Elimination of U.S. high-speed rail funds endangers California's project
Posted: 04/12/2011 07:18:28 PM PDT
In another swift blow to California's $43 billion high-speed rail plan, federal officials Tuesday stripped all proposed funds for the mega-project this year -- casting more doubt on the bullet train line's extension into the Bay Area and Southern California.
Officials in Washington had said Monday that President Barack Obama and congressional leaders had cut this year's high-speed rail budget from $2.5 to $1 billion during Friday's last-second deal to avert a government shutdown. But on Tuesday, officials eliminated the final $1 billion, essentially erasing all subsidies for local high-speed rail projects, including California's 520-mile line from San Francisco to Los Angeles.
It's still unclear if the funding could be restored in the future, although the odds are stacked against bullet train backers.

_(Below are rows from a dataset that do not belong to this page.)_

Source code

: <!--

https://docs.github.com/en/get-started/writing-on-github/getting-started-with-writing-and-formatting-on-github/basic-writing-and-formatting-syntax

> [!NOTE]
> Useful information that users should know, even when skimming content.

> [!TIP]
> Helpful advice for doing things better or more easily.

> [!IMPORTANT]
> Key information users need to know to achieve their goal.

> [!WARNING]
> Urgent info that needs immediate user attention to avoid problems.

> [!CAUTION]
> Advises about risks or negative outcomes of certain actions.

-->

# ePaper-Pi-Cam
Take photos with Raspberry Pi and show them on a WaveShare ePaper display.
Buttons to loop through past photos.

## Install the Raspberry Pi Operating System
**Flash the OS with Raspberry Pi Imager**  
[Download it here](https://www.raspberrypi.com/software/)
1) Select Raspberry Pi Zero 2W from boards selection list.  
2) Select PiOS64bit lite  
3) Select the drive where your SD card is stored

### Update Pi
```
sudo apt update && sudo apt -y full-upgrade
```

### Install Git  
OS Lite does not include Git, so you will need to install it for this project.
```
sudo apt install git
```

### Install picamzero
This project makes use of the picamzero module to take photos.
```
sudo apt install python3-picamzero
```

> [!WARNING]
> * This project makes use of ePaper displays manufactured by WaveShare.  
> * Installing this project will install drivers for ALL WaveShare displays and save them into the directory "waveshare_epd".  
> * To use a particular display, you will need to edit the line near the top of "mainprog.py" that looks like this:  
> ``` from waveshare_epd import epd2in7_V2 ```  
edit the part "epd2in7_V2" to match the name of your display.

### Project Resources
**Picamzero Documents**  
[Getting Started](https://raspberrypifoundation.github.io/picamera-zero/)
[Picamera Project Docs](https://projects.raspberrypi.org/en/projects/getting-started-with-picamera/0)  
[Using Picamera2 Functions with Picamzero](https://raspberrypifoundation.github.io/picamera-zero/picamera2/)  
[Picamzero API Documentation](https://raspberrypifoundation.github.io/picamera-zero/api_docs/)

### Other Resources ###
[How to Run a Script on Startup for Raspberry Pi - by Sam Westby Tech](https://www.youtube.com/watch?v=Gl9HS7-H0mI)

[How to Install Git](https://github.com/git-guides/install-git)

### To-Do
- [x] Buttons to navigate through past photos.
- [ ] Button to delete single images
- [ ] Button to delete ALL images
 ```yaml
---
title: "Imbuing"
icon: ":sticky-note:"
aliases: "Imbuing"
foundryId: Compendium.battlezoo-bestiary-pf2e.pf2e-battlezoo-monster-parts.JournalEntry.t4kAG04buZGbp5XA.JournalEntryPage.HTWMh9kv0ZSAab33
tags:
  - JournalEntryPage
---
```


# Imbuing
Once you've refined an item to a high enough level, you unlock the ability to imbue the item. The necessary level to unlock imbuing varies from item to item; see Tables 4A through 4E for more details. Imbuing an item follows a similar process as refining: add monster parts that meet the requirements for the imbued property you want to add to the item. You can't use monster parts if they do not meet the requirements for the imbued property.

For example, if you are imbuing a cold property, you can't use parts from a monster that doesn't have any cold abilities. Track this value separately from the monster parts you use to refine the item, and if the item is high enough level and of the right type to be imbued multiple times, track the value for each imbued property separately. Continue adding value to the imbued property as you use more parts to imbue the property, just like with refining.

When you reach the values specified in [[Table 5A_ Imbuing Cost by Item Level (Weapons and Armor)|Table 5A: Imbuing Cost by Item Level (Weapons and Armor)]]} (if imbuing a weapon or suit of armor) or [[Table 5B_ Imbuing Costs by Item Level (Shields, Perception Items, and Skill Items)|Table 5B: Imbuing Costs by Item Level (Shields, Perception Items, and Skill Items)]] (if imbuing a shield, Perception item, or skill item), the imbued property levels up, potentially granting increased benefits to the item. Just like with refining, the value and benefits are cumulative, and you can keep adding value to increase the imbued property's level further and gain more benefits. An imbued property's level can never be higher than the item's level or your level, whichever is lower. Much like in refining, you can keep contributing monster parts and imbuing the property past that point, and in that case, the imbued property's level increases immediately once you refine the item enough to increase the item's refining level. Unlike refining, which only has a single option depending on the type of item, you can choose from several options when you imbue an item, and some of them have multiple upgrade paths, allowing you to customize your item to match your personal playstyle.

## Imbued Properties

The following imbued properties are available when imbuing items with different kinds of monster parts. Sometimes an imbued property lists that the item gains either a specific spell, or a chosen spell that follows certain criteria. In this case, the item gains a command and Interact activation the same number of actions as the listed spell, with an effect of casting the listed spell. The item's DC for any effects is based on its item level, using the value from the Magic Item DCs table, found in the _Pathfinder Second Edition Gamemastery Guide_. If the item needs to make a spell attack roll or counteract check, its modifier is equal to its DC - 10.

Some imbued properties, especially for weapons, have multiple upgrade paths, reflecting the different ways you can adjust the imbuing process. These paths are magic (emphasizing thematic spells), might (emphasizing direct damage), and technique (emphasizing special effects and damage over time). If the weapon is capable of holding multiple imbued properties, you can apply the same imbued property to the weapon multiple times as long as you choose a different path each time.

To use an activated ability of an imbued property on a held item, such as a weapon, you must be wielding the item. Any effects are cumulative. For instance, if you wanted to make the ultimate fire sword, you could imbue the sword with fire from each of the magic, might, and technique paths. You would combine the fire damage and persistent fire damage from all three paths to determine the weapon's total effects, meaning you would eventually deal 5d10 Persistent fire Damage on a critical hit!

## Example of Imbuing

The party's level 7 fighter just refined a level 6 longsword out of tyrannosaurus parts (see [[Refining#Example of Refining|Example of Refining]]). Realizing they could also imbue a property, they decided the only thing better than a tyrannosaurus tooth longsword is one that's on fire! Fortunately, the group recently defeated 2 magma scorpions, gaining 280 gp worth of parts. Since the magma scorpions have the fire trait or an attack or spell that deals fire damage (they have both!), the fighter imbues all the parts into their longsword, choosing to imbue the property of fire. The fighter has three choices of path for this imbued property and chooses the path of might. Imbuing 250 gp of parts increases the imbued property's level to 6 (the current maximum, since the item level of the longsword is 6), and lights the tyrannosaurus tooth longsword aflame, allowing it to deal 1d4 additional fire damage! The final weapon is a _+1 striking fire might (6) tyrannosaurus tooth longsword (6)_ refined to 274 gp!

Republican deficit hawks have targeted high-speed rail as an easy choice to cut spending since being swept into office last November. And Obama, a huge bullet train booster, was set Wednesday to lay out long-term plans to slash the federal debt.
California officials still need at least $14 billion more from Uncle Sam, about half the funds required to complete the project. Now the only federal fast-train funds available are some $2 billion spurned by Florida's governor, who scrapped the Sunshine State's bullet train project.
The key question now: How will the state find the money to extend the project into the Bay Area -- where the tracks would run along the Caltrain line between San Francisco and San Jose -- and Southern California?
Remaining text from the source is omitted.